Wespelaar, Grote Baan, zaterdagmorgen 5 juli. Tussen 7u45 en 8u loeien er welgeteld 9 vliegtuigen boven mijn slaapkamerraam. Meer dan één per twee minuten dus. Maandag 7 juli komt de kern van de federale regering bijeen over het plan Wathelet, lees ik een half uur later in de krant. Brussel laat met luide stem weten dat het zijn zeg wil in de plannen van de federale regering rond de vluchtroutes. En Vlaams-Brabant? Opnieuw het kind van de rekening?
De gewijzigde opstijgroute legt een zware last op onze regio. Landende vliegtuigen zijn we al jaren gewoon. Dat we nu ook moeten opdraaien voor een groot aantal opstijgende vliegtuigen, zowel in de vroege uren, als in de late, is er ver over.
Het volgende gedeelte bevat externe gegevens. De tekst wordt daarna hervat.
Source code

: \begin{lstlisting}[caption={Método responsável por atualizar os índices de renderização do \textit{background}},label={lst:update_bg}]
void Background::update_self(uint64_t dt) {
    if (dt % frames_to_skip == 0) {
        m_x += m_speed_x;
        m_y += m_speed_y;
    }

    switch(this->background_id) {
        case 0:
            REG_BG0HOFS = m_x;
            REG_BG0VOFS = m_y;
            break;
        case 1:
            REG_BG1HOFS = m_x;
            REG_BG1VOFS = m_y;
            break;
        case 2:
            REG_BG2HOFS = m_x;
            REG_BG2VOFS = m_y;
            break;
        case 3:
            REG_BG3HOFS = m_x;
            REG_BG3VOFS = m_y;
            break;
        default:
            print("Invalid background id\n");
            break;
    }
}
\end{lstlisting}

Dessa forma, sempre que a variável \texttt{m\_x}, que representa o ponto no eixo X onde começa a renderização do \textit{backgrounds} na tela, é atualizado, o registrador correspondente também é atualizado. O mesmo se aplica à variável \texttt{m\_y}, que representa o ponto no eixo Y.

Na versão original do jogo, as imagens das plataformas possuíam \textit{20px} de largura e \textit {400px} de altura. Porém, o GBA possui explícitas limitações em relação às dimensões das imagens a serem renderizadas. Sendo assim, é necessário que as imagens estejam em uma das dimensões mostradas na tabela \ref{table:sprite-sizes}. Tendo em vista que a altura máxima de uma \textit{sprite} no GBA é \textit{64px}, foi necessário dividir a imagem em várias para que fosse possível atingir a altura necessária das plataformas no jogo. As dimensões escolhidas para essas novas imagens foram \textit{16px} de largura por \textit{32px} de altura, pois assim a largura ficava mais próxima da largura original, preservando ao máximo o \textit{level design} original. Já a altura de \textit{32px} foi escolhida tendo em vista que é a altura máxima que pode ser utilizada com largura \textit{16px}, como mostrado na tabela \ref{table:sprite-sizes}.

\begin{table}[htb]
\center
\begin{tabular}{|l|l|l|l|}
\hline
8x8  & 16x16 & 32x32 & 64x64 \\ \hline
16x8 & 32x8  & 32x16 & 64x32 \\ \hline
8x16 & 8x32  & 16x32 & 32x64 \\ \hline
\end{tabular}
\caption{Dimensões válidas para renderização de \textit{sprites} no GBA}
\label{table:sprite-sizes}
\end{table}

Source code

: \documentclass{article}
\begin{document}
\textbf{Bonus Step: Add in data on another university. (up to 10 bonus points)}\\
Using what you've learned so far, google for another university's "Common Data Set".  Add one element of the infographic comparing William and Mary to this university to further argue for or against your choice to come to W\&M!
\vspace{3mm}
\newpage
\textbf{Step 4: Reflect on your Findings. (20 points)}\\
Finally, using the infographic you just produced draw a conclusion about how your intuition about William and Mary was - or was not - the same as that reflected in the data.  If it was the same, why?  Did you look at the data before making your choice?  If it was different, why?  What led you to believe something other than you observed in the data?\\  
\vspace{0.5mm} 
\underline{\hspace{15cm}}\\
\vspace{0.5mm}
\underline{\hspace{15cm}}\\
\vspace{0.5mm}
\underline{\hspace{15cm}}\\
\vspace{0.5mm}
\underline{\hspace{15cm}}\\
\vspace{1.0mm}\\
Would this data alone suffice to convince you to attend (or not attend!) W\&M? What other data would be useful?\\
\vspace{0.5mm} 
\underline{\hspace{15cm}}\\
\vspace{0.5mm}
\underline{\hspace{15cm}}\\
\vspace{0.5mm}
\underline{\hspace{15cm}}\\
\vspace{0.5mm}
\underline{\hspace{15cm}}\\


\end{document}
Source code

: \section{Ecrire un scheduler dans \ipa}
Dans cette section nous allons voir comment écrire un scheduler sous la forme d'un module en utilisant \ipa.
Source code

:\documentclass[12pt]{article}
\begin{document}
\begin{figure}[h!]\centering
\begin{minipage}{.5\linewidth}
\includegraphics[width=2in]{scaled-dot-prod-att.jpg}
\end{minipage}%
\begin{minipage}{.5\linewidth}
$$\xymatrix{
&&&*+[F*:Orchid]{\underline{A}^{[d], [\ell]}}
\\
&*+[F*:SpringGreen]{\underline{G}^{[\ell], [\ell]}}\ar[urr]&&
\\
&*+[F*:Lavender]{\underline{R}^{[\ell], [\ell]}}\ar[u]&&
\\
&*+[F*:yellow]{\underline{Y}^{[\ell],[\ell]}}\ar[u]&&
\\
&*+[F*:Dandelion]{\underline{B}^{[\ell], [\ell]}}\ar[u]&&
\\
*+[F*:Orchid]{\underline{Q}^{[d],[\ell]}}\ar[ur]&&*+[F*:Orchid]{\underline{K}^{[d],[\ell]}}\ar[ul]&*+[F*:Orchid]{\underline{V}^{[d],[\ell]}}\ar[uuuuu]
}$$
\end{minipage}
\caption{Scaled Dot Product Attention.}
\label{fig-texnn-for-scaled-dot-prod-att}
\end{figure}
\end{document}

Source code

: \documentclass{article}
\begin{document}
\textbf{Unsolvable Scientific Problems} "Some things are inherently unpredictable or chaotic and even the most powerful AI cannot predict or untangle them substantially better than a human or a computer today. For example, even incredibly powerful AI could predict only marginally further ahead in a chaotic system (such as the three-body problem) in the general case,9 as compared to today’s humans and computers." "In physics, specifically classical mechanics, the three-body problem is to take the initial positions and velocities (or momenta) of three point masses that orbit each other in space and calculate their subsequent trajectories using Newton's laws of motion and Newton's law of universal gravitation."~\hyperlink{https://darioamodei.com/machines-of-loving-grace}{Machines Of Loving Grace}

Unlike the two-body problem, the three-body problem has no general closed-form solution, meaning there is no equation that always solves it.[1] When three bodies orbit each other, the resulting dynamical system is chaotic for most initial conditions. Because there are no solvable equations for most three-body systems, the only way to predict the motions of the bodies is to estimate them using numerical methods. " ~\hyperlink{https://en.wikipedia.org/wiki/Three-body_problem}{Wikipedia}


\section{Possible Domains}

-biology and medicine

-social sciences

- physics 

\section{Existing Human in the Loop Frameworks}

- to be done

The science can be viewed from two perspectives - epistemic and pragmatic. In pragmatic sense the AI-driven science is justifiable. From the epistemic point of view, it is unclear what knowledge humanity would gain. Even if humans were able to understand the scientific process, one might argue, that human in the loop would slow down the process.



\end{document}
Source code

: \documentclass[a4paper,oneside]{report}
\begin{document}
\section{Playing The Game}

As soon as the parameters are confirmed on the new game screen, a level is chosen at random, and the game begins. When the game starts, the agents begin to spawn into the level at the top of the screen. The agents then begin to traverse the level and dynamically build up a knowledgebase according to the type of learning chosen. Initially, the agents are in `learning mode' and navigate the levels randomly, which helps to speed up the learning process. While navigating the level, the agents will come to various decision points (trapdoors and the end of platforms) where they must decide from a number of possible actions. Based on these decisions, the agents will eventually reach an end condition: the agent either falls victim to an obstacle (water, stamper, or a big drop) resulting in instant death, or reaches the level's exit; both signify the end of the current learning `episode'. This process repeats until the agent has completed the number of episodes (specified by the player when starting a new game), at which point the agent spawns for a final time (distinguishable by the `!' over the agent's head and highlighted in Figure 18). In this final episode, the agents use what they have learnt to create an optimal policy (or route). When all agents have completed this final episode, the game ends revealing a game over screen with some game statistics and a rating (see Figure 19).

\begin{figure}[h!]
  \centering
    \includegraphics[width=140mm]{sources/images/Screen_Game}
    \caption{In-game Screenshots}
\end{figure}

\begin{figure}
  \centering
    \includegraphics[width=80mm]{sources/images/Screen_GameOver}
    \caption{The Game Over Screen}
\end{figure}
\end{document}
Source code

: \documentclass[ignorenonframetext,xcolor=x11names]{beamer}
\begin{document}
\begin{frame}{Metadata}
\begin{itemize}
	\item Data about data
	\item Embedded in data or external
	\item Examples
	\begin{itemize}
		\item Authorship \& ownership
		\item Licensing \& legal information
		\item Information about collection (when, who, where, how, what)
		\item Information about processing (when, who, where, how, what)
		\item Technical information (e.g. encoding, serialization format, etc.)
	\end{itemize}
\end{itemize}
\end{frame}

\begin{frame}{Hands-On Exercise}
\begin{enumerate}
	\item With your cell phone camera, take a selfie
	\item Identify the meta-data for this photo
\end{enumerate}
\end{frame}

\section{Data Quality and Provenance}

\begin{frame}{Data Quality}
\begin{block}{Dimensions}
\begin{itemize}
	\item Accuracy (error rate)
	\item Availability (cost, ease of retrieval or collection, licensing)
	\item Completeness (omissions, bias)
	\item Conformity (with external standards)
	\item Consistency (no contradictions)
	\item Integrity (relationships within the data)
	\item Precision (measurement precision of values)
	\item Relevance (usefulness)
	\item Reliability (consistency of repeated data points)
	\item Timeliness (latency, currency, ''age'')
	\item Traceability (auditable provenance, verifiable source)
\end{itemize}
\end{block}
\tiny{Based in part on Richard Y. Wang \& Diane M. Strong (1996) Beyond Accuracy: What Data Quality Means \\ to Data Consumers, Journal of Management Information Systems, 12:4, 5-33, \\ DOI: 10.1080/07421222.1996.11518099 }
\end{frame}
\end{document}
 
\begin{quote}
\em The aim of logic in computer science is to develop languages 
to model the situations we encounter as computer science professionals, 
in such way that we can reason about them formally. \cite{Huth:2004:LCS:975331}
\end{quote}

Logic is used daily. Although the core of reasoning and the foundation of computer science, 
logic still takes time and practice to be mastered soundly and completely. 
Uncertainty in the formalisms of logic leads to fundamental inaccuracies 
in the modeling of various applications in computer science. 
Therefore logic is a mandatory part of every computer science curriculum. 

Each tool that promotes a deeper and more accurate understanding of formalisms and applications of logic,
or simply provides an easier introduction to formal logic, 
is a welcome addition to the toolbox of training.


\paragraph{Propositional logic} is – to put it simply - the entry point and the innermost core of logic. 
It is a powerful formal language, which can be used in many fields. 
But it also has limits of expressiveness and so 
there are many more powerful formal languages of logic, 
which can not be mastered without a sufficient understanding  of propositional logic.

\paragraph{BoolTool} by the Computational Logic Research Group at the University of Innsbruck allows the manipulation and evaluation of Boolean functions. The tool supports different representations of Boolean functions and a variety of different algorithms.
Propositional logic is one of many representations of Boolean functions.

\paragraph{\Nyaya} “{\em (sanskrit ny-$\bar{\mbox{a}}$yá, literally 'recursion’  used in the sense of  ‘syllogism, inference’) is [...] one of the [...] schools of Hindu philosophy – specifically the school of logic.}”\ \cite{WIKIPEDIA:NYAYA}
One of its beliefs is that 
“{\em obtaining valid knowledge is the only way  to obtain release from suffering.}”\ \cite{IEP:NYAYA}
Billijk? Eerlijk? Ik dacht het niet. Half juni hebben de gemeenten Haacht, Kampenhout, Holsbeek, Rotselaar, en Keerbergen samen besloten klacht neer te leggen tegen de gewijzigde vliegroutes. Zij zijn immers op geen enkele manier betrokken bij het wijzigen van het beleid. In het regeerakkoord was nochtans vastgelegd dat de lokale besturen moesten gekend worden als het ging over een eerlijke verdeling van de overlast. Sterke toename van opstijgend en laagvliegend vliegverkeer, het roept vragen op rond lawaaihinder, luchtvervuiling (omweg) en kostenefficiëntie.
Wat gebeurde er ondertussen met de bezwaren die de gemeenten uit onze regio samen indienden? Komen die ter sprake in het overleg van de federale kern? En wat met de honderden klachten van inwoners? Vermits de commissies in het federale parlement nog niet zijn opgestart, vertrekt er vandaag alvast een schriftelijke vraag richting Minister Wathelet. En een oproep aan de hele kern om rekening te houden met àlle inwoners van dit land, ook die in onze regio.